The troop cuts will be evenly divided between the Army and Air Force, with the Navy shouldering its share of the cuts in non-personnel accounts, he said.
The 25,000 cut comes in addition to a congressionally mandated cut of 21,000. The combined number represents just over 2 percent of the nation's 2.1 million soldiers, sailors and airmen.
The cut of 21,000 will come from U.S. forces in Western Europe assigned to handling missile systems eliminated under the U.S.-Soviet intermediate-range nuclear forces treaty. Army officials have told the Los Angeles Times that it also would reduce the number of incoming recruits and offer voluntary early retirement to some senior officers and enlisted men.
The locations of those affected by yesterday's action is not yet known, according to Army Maj.
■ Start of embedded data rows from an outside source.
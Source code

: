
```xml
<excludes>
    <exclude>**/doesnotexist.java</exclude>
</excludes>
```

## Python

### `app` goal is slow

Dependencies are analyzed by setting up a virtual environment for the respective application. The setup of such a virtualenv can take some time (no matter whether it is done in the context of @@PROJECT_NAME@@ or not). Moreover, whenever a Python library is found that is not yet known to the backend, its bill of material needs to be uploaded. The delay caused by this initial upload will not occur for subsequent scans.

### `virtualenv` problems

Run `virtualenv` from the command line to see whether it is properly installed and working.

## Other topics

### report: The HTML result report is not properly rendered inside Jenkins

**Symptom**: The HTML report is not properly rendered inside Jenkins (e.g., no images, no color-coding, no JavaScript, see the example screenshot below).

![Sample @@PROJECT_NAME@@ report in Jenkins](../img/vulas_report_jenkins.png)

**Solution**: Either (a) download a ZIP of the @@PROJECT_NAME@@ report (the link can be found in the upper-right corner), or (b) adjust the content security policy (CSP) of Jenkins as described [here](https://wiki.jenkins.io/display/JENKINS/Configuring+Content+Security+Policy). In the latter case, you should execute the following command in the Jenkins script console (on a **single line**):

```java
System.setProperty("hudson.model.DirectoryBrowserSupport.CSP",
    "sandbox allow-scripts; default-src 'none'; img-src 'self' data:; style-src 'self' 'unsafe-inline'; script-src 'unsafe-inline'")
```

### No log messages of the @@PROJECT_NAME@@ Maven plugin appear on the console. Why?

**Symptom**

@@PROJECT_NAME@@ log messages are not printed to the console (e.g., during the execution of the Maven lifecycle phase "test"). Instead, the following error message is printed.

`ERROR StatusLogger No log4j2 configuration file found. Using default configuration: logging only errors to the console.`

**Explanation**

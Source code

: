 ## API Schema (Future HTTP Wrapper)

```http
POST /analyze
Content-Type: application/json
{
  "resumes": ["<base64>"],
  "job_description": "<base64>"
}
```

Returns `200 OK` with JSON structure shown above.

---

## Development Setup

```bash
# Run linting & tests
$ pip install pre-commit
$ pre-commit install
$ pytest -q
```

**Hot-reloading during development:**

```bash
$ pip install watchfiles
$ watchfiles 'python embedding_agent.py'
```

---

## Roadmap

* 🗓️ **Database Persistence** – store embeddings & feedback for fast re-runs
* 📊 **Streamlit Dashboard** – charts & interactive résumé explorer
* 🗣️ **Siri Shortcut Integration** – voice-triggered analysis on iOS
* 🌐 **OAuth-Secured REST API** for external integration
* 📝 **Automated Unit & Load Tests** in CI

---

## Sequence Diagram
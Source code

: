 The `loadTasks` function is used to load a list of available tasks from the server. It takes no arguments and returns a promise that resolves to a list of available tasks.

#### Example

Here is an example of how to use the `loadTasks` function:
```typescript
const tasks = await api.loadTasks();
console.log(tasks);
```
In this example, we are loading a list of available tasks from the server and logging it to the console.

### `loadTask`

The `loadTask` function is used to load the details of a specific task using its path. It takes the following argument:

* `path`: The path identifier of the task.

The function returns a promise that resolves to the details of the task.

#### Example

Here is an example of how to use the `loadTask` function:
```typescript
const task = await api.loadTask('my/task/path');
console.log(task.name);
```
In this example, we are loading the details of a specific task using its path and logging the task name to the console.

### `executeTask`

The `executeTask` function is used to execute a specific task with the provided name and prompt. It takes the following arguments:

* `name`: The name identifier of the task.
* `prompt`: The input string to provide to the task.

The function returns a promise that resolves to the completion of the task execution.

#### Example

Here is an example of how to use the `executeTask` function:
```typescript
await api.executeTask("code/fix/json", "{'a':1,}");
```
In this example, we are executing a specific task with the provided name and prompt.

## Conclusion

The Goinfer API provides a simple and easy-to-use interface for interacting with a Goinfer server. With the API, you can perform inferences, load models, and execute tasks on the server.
David Super. Defense Secretary Dick Cheney has promised the NATO allies that no further U.S. troops will be withdrawn from Europe except as part of negotiated arms control agreements with the Soviet Union.
The troop reduction announced yesterday is a part of Congress' effort to trim the federal budget deficit this year. Because Congress failed to reach an agreement on that by early October, the Gramm-Rudman-Hollings law required that government departments, including the Pentagon, automatically cut their spending by a certain amount.
Those automatic cuts, which started Oct. 16, could have been rescinded as soon as agreement had been reached on the deficit. But when Congress finally adopted a deficit bill on Nov. 22, lawmakers decided to leave the automatic cuts in effect until early February as a way to further pare the deficit.
The Pentagon's required share of the four months of automatic spending cuts will be $1.7 billion. Spokesman Williams said yesterday's troop cut would account for $200 million of that sum. How the Pentagon makes up the remainder is expected to be announced today.
The Pentagon's latest troop count - 2,127,965 - will fall to 2,081,965 when all of the cuts are implemented before October, the end of the current fiscal year. The Pentagon's troop count in recent years peaked at 2,174,000 in 1987, and has been gradually declining since, Super said.
After World War II and the Korean War, U.S. military personnel peaked at 3.5 million in 1968 at the height of the Vietnam conflict, but otherwise has remained fairly constant at about 2 million, Super said.